Stanford University’s Woods Institute for the Environment and the Center for Ocean Solutions recently released the results of a survey finding that the majority of Americans favor proactive sea-level rise adaptation actions.
According to the survey results (margin of error: +/- 4.9% at the 95 percent confidence level),
82 percent of the Americans surveyed said that people and organizations should prepare for the damage likely to be caused by sea level rise and storms, rather than simply deal with the damage after it happens. Among the most popular policy solutions identified in the survey are strengthening building codes for how to build new structures along the coast to minimize damage (favored by 62 percent) and preventing new buildings from being built near the coast (supported by 51 percent).
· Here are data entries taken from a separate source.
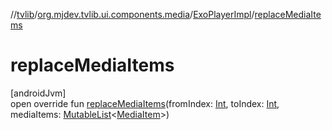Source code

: //[tvlib](../../../index.md)/[org.mjdev.tvlib.ui.components.media](../index.md)/[ExoPlayerImpl](index.md)/[replaceMediaItems](replace-media-items.md)

# replaceMediaItems

[androidJvm]\
open override fun [replaceMediaItems](replace-media-items.md)(fromIndex: [Int](https://kotlinlang.org/api/latest/jvm/stdlib/kotlin/-int/index.html), toIndex: [Int](https://kotlinlang.org/api/latest/jvm/stdlib/kotlin/-int/index.html), mediaItems: [MutableList](https://kotlinlang.org/api/latest/jvm/stdlib/kotlin.collections/-mutable-list/index.html)&lt;[MediaItem](https://developer.android.com/reference/kotlin/androidx/media3/common/MediaItem.html)&gt;)
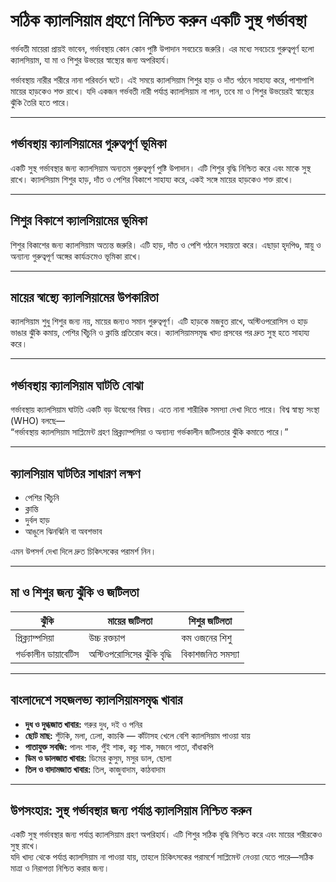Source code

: # সঠিক ক্যালসিয়াম গ্রহণে নিশ্চিত করুন একটি সুস্থ গর্ভাবস্থা

গর্ভবতী মায়েরা প্রায়ই ভাবেন, গর্ভাবস্থায় কোন কোন পুষ্টি উপাদান সবচেয়ে জরুরি। এর মধ্যে সবচেয়ে গুরুত্বপূর্ণ হলো ক্যালসিয়াম, যা মা ও শিশুর উভয়ের স্বাস্থ্যের জন্য অপরিহার্য।

গর্ভাবস্থায় নারীর শরীরে নানা পরিবর্তন ঘটে। এই সময়ে ক্যালসিয়াম শিশুর হাড় ও দাঁত গঠনে সাহায্য করে, পাশাপাশি মায়ের হাড়কেও শক্ত রাখে। যদি একজন গর্ভবতী নারী পর্যাপ্ত ক্যালসিয়াম না পান, তবে মা ও শিশুর উভয়েরই স্বাস্থ্যের ঝুঁকি তৈরি হতে পারে।

---

## গর্ভাবস্থায় ক্যালসিয়ামের গুরুত্বপূর্ণ ভূমিকা

একটি সুস্থ গর্ভাবস্থার জন্য ক্যালসিয়াম অন্যতম গুরুত্বপূর্ণ পুষ্টি উপাদান। এটি শিশুর বৃদ্ধি নিশ্চিত করে এবং মাকে সুস্থ রাখে। ক্যালসিয়াম শিশুর হাড়, দাঁত ও পেশির বিকাশে সাহায্য করে, একই সঙ্গে মায়ের হাড়কেও শক্ত রাখে।

---

## শিশুর বিকাশে ক্যালসিয়ামের ভূমিকা

শিশুর বিকাশের জন্য ক্যালসিয়াম অত্যন্ত জরুরি। এটি হাড়, দাঁত ও পেশি গঠনে সহায়তা করে। এছাড়া হৃদপিণ্ড, স্নায়ু ও অন্যান্য গুরুত্বপূর্ণ অঙ্গের কার্যক্রমেও ভূমিকা রাখে।

---

## মায়ের স্বাস্থ্যে ক্যালসিয়ামের উপকারিতা

ক্যালসিয়াম শুধু শিশুর জন্য নয়, মায়ের জন্যও সমান গুরুত্বপূর্ণ। এটি হাড়কে মজবুত রাখে, অস্টিওপরোসিস ও হাড় ভাঙার ঝুঁকি কমায়, পেশির খিঁচুনি ও ক্লান্তি প্রতিরোধ করে। ক্যালসিয়ামসমৃদ্ধ খাদ্য প্রসবের পর দ্রুত সুস্থ হতে সাহায্য করে।

---

## গর্ভাবস্থায় ক্যালসিয়াম ঘাটতি বোঝা

গর্ভাবস্থায় ক্যালসিয়াম ঘাটতি একটি বড় উদ্বেগের বিষয়। এতে নানা শারীরিক সমস্যা দেখা দিতে পারে। বিশ্ব স্বাস্থ্য সংস্থা (WHO) বলছে—  
“গর্ভাবস্থায় ক্যালসিয়াম সাপ্লিমেন্ট গ্রহণ প্রিক্ল্যাম্পসিয়া ও অন্যান্য গর্ভকালীন জটিলতার ঝুঁকি কমাতে পারে।”

---

## ক্যালসিয়াম ঘাটতির সাধারণ লক্ষণ

- পেশির খিঁচুনি  
- ক্লান্তি  
- দুর্বল হাড়  
- আঙুলে ঝিনঝিনি বা অবশভাব

এমন উপসর্গ দেখা দিলে দ্রুত চিকিৎসকের পরামর্শ নিন।

---

## মা ও শিশুর জন্য ঝুঁকি ও জটিলতা

| ঝুঁকি | মায়ের জটিলতা | শিশুর জটিলতা |
|-------|----------------|----------------|
| প্রিক্ল্যাম্পসিয়া | উচ্চ রক্তচাপ | কম ওজনের শিশু |
| গর্ভকালীন ডায়াবেটিস | অস্টিওপরোসিসের ঝুঁকি বৃদ্ধি | বিকাশজনিত সমস্যা |

---

## বাংলাদেশে সহজলভ্য ক্যালসিয়ামসমৃদ্ধ খাবার

- **দুধ ও দুগ্ধজাত খাবার:** গরুর দুধ, দই ও পনির  
- **ছোট মাছ:** শুঁটকি, মলা, ঢেলা, কাচকি — কাঁটাসহ খেলে বেশি ক্যালসিয়াম পাওয়া যায়  
- **পাতাযুক্ত সবজি:** পালং শাক, পুঁই শাক, কচু শাক, সজনে পাতা, বাঁধাকপি  
- **ডিম ও ডালজাত খাবার:** ডিমের কুসুম, মসুর ডাল, ছোলা  
- **তিল ও বাদামজাত খাবার:** তিল, কাজুবাদাম, কাঠবাদাম  

---

## উপসংহার: সুস্থ গর্ভাবস্থার জন্য পর্যাপ্ত ক্যালসিয়াম নিশ্চিত করুন

একটি সুস্থ গর্ভাবস্থার জন্য পর্যাপ্ত ক্যালসিয়াম গ্রহণ অপরিহার্য। এটি শিশুর সঠিক বৃদ্ধি নিশ্চিত করে এবং মায়ের শরীরকেও সুস্থ রাখে।  
যদি খাদ্য থেকে পর্যাপ্ত ক্যালসিয়াম না পাওয়া যায়, তাহলে চিকিৎসকের পরামর্শে সাপ্লিমেন্ট নেওয়া যেতে পারে—সঠিক মাত্রা ও নিরাপত্তা নিশ্চিত করার জন্য।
The survey also inquired about respondents’ opinion on particular adaptation strategies, and found that only 33 percent of respondents supported seawall construction. (Compare this to the fact that one-third of the Southern California coastline is already armored with seawalls.)
The Los Angeles Times notes that the survey respondents likely still had fresh memories of Super Storm Sandy’s damage and the “protracted, expensive rebuilding, whose cost was picked up largely by taxpayers.” In a previous post, I discussed the troubling fact that the public historically has rewarded politicians for disaster response instead of disaster prevention, despite studies showing that every dollar spent on disaster preparedness equals 15 dollars in future damage mitigation. The Stanford survey suggests that, as storms like Sandy batter our coastlines with increasing frequency and intensity, the American public grows less willing to rebuild and more interested in preventative action.
Given solid evidence that the overwhelming majority of Americans favors proactive sea-level rise adaptation, it’s time for America’s coastal states and cities to make adaptation planning a priority. In California, for example, a recent National Research Council study reports that sea levels south of Cape Mendocino are expected to rise 4.7 to 24 inches above 2000 levels by 2050. There is no time to lose.